Jakże ubogi może stać się człowiek…

Hilda nie miała lustra, nie było nawet szyby, w której mogłaby się przejrzeć. Pozostawała tylko sadzawka w dolinie. Nie wiedziała więc dokładnie, jak naprawdę wygląda. Kiedy miała osiemnaście lat, uważała, że nie najgorzej. Teraz nie przeglądała się już w sadzawce.

Ale że włosy ma piękne, to musiała wiedzieć. Złotobrązowe, nigdy nie ścinane. Teraz, kiedy je czesała, sięgały kolan, grube, zwinięte w drobne loki nad czołem i skroniach, a dalej układające się w fale.

Myśli Hildy płynęły powolnym strumieniem…

Innym razem – och, jak wiele lat już upłynęło! – stała przypatrując się młodzieży tańczącej na leśnej polanie. W sercu czuła dojmujący ból. Gdy wracała do domu, dogonił ją jakiś chłopak. Poprosił, by usiadła z nim na mokrej od rosy trawie i porozmawiała. Hilda nie wierzyła własnym uszom. Ktoś mówił przyjaźnie – w ogóle odzywał się – do niej! Nie wyglądał szczególnie pociągająco, twarz miał pokrytą pryszczami, pomiędzy którymi rosły obrzydliwe, białe kępki włosów.

Zrobiła jednak tak, jak prosił: usiadła, by porozmawiać z nim przez chwilę. Nie potrafiła jednak znaleźć żadnych słów. Wyschły już dawno temu. Nagle poczuła rękę, obejmującą ją w pasie, i jego twarz blisko swojej. „Nic o tym nikomu nie powiesz, dobrze? – szepnął. – Bo inaczej stałbym się pośmiewiskiem całej wioski”.

Hilda zamknęła oczy i odetchnęła głęboko. Aż tak samotna mimo wszystko nie jestem! pomyślała.

Zerwała się i uciekła. Płakała; czuła się tak bezradna i upokorzona…

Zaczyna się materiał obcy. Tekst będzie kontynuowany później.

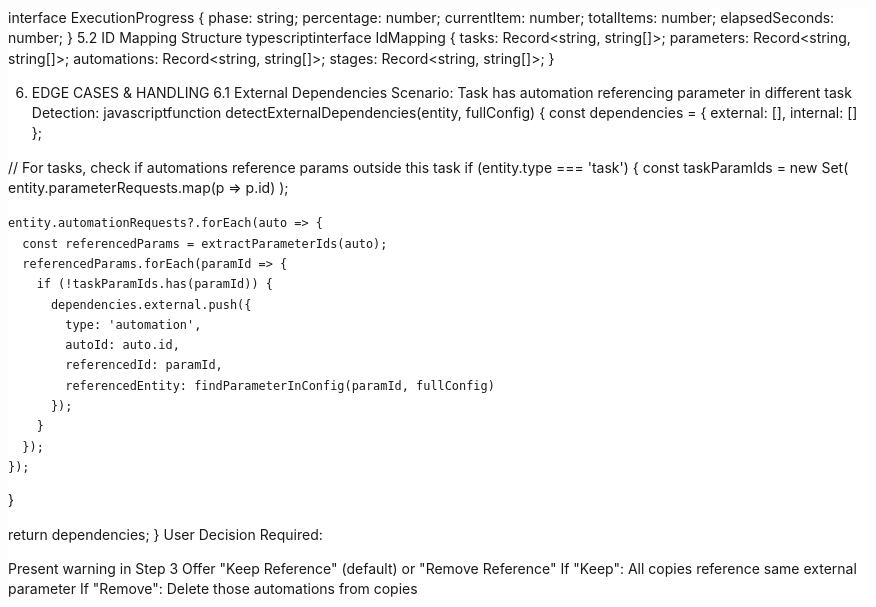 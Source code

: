 interface ExecutionProgress {
  phase: string;
  percentage: number;
  currentItem: number;
  totalItems: number;
  elapsedSeconds: number;
}
5.2 ID Mapping Structure
typescriptinterface IdMapping {
  tasks: Record<string, string[]>;
  parameters: Record<string, string[]>;
  automations: Record<string, string[]>;
  stages: Record<string, string[]>;
}

6. EDGE CASES & HANDLING
6.1 External Dependencies
Scenario: Task has automation referencing parameter in different task
Detection:
javascriptfunction detectExternalDependencies(entity, fullConfig) {
  const dependencies = {
    external: [],
    internal: []
  };
  
  // For tasks, check if automations reference params outside this task
  if (entity.type === 'task') {
    const taskParamIds = new Set(
      entity.parameterRequests.map(p => p.id)
    );
    
    entity.automationRequests?.forEach(auto => {
      const referencedParams = extractParameterIds(auto);
      referencedParams.forEach(paramId => {
        if (!taskParamIds.has(paramId)) {
          dependencies.external.push({
            type: 'automation',
            autoId: auto.id,
            referencedId: paramId,
            referencedEntity: findParameterInConfig(paramId, fullConfig)
          });
        }
      });
    });
  }
  
  return dependencies;
}
User Decision Required:

Present warning in Step 3
Offer "Keep Reference" (default) or "Remove Reference"
If "Keep": All copies reference same external parameter
If "Remove": Delete those automations from copies
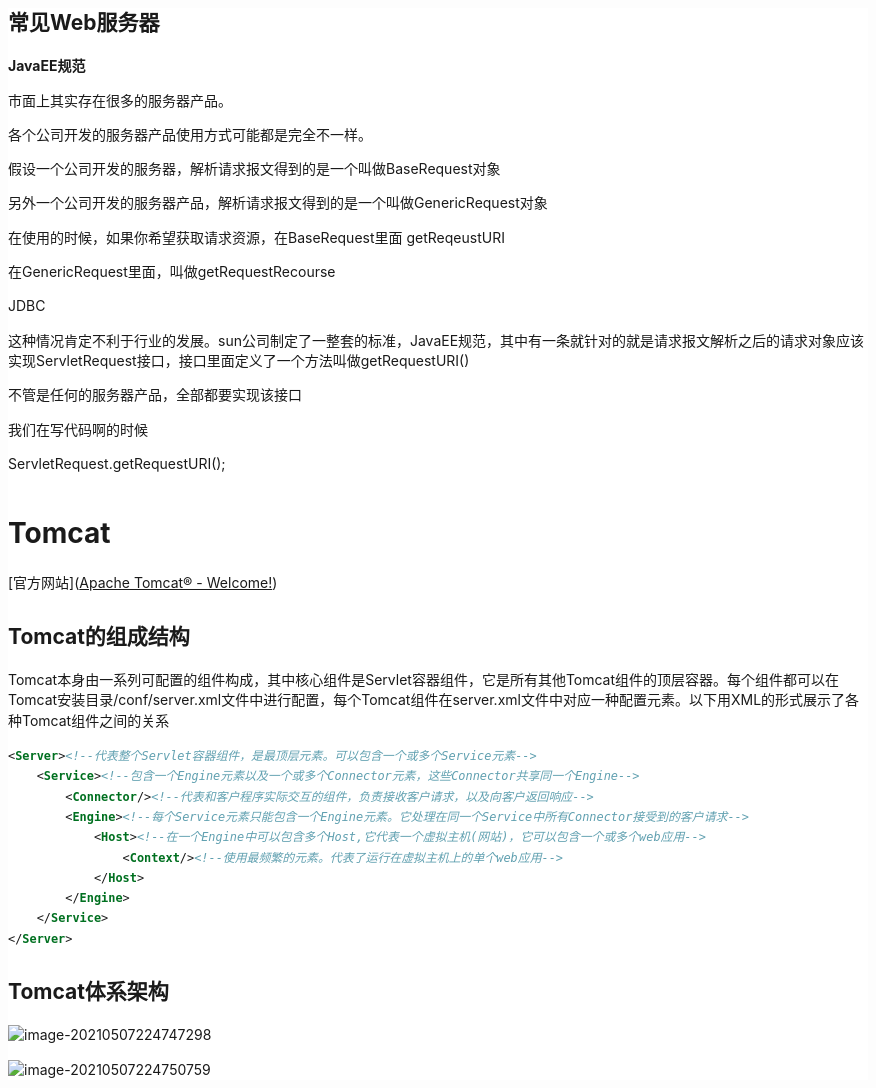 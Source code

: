 

## 常见Web服务器

**JavaEE规范**

市面上其实存在很多的服务器产品。

各个公司开发的服务器产品使用方式可能都是完全不一样。

假设一个公司开发的服务器，解析请求报文得到的是一个叫做BaseRequest对象

另外一个公司开发的服务器产品，解析请求报文得到的是一个叫做GenericRequest对象

在使用的时候，如果你希望获取请求资源，在BaseRequest里面 getReqeustURI

在GenericRequest里面，叫做getRequestRecourse

JDBC

这种情况肯定不利于行业的发展。sun公司制定了一整套的标准，JavaEE规范，其中有一条就针对的就是请求报文解析之后的请求对象应该实现ServletRequest接口，接口里面定义了一个方法叫做getRequestURI()

不管是任何的服务器产品，全部都要实现该接口

我们在写代码啊的时候

ServletRequest.getRequestURI();

# Tomcat

[官方网站]([Apache Tomcat® - Welcome!](https://tomcat.apache.org/))

## Tomcat的组成结构

Tomcat本身由一系列可配置的组件构成，其中核心组件是Servlet容器组件，它是所有其他Tomcat组件的顶层容器。每个组件都可以在Tomcat安装目录/conf/server.xml文件中进行配置，每个Tomcat组件在server.xml文件中对应一种配置元素。以下用XML的形式展示了各种Tomcat组件之间的关系

```xml
<Server><!--代表整个Servlet容器组件，是最顶层元素。可以包含一个或多个Service元素-->
	<Service><!--包含一个Engine元素以及一个或多个Connector元素，这些Connector共享同一个Engine-->
        <Connector/><!--代表和客户程序实际交互的组件，负责接收客户请求，以及向客户返回响应-->
        <Engine><!--每个Service元素只能包含一个Engine元素。它处理在同一个Service中所有Connector接受到的客户请求-->
            <Host><!--在一个Engine中可以包含多个Host,它代表一个虚拟主机(网站)，它可以包含一个或多个web应用-->
                <Context/><!--使用最频繁的元素。代表了运行在虚拟主机上的单个web应用-->
            </Host>
        </Engine>
    </Service>
</Server>
```

## Tomcat体系架构

![image-20210507224747298](C:\Users\AnoxiC2010\Documents\GitHub\Hello-World\Java\Java-web-notes.assets\image-20210507224747298.png)

![image-20210507224750759](C:\Users\AnoxiC2010\Documents\GitHub\Hello-World\Java\Java-web-notes.assets\image-20210507224750759.png)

Powróciła do teraźniejszości. Wczoraj wieczorem musiało się coś wydarzyć na leśnej polanie na wzgórzu nad Lipową Aleją. Przybiegło tak wiele ludzi! Wyglądało na to, że coś tam znaleźli. I przez całą noc płonęło ognisko.

Ale to nie jej sprawa.

Ona pozostawała poza społecznością.

Kiedyś, kiedy jeszcze żyła matka, Hilda mogła spotykać się z ludźmi. Potrafiła nawet z nimi rozmawiać.

Teraz już nie, czuła się tak, jak gdyby zupełnie straciła umiejętność mówienia.

Nie odzywała się już nawet do ojca. Wiedziała, że jej obowiązkiem jest się nim opiekować, ale rzadko ze sobą rozmawiali. Jeśli miał zły humor, a tak zwykle bywała, po prostu milczała.

Zdawała sobie sprawę, że jest skończona jako człowiek, że w ten sposób niszczy samą siebie, ale jak mogła temu zaradzić? Tylko kot i pozostałe zwierzęta słyszały jej głos. Wyczuwały, ile jest w nim miłości, pomimo że pokrywała ją szorstkością. Hilda tak bardzo bała się przywiązać do czegoś lub kogoś…

Andreas nie wiedział, do jakiego stopnia poturbowany został pomocnik kata, ale czuł, że wciąż kołatały się w nim resztki życia. Chwilami z wozu dobiegał żałosny jęk.

Kiedy Andreas wjechał na maleńkie podwórko przed chatą na skraju lasu, zaskoczyła go panująca tu czystość i dobrze utrzymane zabudowania. Biednie, owszem, ale wszystko w najlepszym stanie. Nigdzie nie było widać spróchniałej belki czy deski, we wzruszająco małym ogródku za płotem rosły kwiaty, a na progu leżał kot, który wyglądał na zadowolonego ze swego domu.

Andreas zapukał.

Nikt nie odpowiedział. W środku panowała grobowa cisza.

Odczekał chwilę, po czym zawołał:

– Tu Andreas Lind z rodu Ludzi Lodu. Z Lipowej Alei. Przywiozłem Joela Nattmanna. Jest ciężko ranny.

Po chwili dobiegł go odgłos kroków drepczących po podłodze. Drzwi otworzyły się gwałtownie i kroki oddaliły się znowu.

Andreas ostrożnie pochwycił rannego, który zaraz zaczął głośno jęczeć, przeniósł do małej, ciemnej izdebki i położył na łóżku.

Słyszał, że w pomieszczeniu obok głęboko oddycha ktoś bardzo przestraszony.

Andreas miał czas, by rozejrzeć się po izbie. Wszystko było lśniąco czyste. Na kołkach wisiały części kobiecego ubrania, zrozumiał więc, że łóżko należy do dziewczyny.

– Hildo córko Joela – powiedział. – Czy chcesz, żebym położył twego ojca w komorze?

Powolutku otworzyły się drzwi. Na progu stanęła Hilda, przyciskając do twarzy chustkę tak, że spoza niej widać było tylko przerażone oczy.

Nigdy przedtem z bliska nie widział Hildy, córki hycla, zaskoczony był więc jej wyglądem.

Jest wyższa, niż sądziłem, mniej więcej tego samego wzrostu co Mattias, pomyślał. Twarz, a właściwie jej widoczny fragment, i ręce były wypielęgnowane, a ubranie świeże. Pachniało od niej czystością.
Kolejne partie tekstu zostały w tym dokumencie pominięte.